The essence of all spirituality is presence, a state of consciousness that transcends thinking. There is a space behind and in between your thoughts and emotions. When you become aware of that space, you are presence, and you realize that your personal history, which consists of thought, is not your true identity and is not the essence of who you are. What is that space, that inner spaciousness? It is stillness, the calm center. It is pure consciousness, the transcendent I AM that becomes aware of itself. The Buddha called it sunyata, emptiness. It is the “kingdom of heaven” that Jesus pointed to, which is within you, here and now.
As presence increasingly arises within you, it manifests in many different ways: inner peace, empathy, an outflow of goodwill toward your fellow human beings, creativity, a heightened sense of aliveness, freedom from dysfunctional and compulsive thinking, a deep appreciation of the present moment. All these shifts and many other changes greatly enhance the quality of your life.
Presence can also empower and inspire the spoken and written word. All true spiritual teachings use words as pointers toward that transcendent dimension of consciousness that is presence. In some mysterious way, the words that arise out of presence are imbued with a certain power that goes beyond their informational value and is reflective of presence. That power can awaken or deepen the presence in those people who listen to or read those words. All true spiritual books have that power. You can, and indeed will want to, return to and reread them many times, because a certain shift in consciousness happens within you as you read. You enter the state of presence.

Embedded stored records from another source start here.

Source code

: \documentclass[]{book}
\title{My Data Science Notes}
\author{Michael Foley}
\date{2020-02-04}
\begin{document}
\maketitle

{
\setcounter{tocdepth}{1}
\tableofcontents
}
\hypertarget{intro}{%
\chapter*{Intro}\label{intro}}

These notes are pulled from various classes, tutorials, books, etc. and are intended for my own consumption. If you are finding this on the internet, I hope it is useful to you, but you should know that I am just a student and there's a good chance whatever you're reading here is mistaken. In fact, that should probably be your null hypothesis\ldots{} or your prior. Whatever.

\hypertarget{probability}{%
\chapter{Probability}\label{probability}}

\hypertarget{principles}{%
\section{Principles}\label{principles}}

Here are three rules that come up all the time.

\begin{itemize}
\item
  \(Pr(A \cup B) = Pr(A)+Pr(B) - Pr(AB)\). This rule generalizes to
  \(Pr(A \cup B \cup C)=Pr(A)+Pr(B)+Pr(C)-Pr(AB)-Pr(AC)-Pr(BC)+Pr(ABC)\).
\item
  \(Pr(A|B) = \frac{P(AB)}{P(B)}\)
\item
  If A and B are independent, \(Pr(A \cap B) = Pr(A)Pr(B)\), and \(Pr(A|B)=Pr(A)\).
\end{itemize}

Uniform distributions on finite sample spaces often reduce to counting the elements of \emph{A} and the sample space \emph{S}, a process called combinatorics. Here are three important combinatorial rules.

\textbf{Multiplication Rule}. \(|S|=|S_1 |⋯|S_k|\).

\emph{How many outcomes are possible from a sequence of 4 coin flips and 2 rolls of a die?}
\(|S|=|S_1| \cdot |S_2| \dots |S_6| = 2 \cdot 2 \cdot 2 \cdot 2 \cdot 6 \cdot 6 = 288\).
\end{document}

The Calm Center is one of those rare books. It belongs to the genre of poetry, which has been recognized since ancient times as a highly appropriate medium for the expression and transmission of spiritual truth. May ancient scriptures can be considered either as poetry or as existing on the borderline between poetry and prose. The Upanishads, the Bhagavad Gita, the Dhammapada, and the Tao Te Ching are all poetic in nature. In these texts, meaning, images, sounds, and rhythm interact to create a harmonious whole whose transformative power is activated in the consciousness of the reader or listener. Then there are the great mystical poets of Sufism, such as Hafiz, Rumi, Kabir, and Attar; and the Buddhist poets Basho and Milarepa. In the Christian tradition also there are great mystical poets, such as St. John of the Cross, Angelus Silesius, and of course Meister Eckhart, whose writings, with their masterful use of images and metaphors, could be described as poetic prose. In more recent times, the spiritual dimension is present in the works of numerous poets, such as Wordsworth, Whitman, Rilke, and many others.
Steve Taylor’s The Calm Center is a contemporary incarnation of that ancient tradition of poetic spiritual discourse. The ultimate subject matter of almost each one of these poems is the reader’s state of consciousness. If you open yourself to their transformative power, and read slowly and attentively, then you will find that each piece will work its magic within you and bring about a subtle but distinct shift in your state of consciousness. It will free you from the mental noise of compulsive thinking and raise you into the alert inner stillness that is presence. It will awaken you to the spiritual dimension. And if you enjoy reading these poems repeatedly, their cumulative effect will be potentially life-changing.
I recommend that you keep a copy of the book on your bedside table and another at your place of work to provide spiritual sustenance during your breaks, however short. The reading of each piece can become a mini-meditation, and often one will be all you need at any given time. I have read some of Steve Taylor’s poems out loud to the participants at spiritual retreats, where they were enthusiastically received. I would advise that you also occasionally share your favorite pieces aloud with your partner, spouse, family members, or group of friends. You, as well as those who listen, will benefit greatly from this, as will the quality of your relationship. Just make sure however, that the other person is open and receptive, so that you don’t cast these pearls before people who are too unconscious to appreciate them.
Allow me to start off your spiritual reading pleasure with this little excerpt from a poem:
I wish I could show you,
When you are lonely or in darkness
The Astonishing Light
Of your own Being!*
This little gem certainly does not look out of place in the pages of this book. It was written, however, over six hundred years ago by the great Persian Sufi poet Hafiz, who has given the epithet “Tongue of the Invisible” — which goes to show that words that emanate from presence are timeless.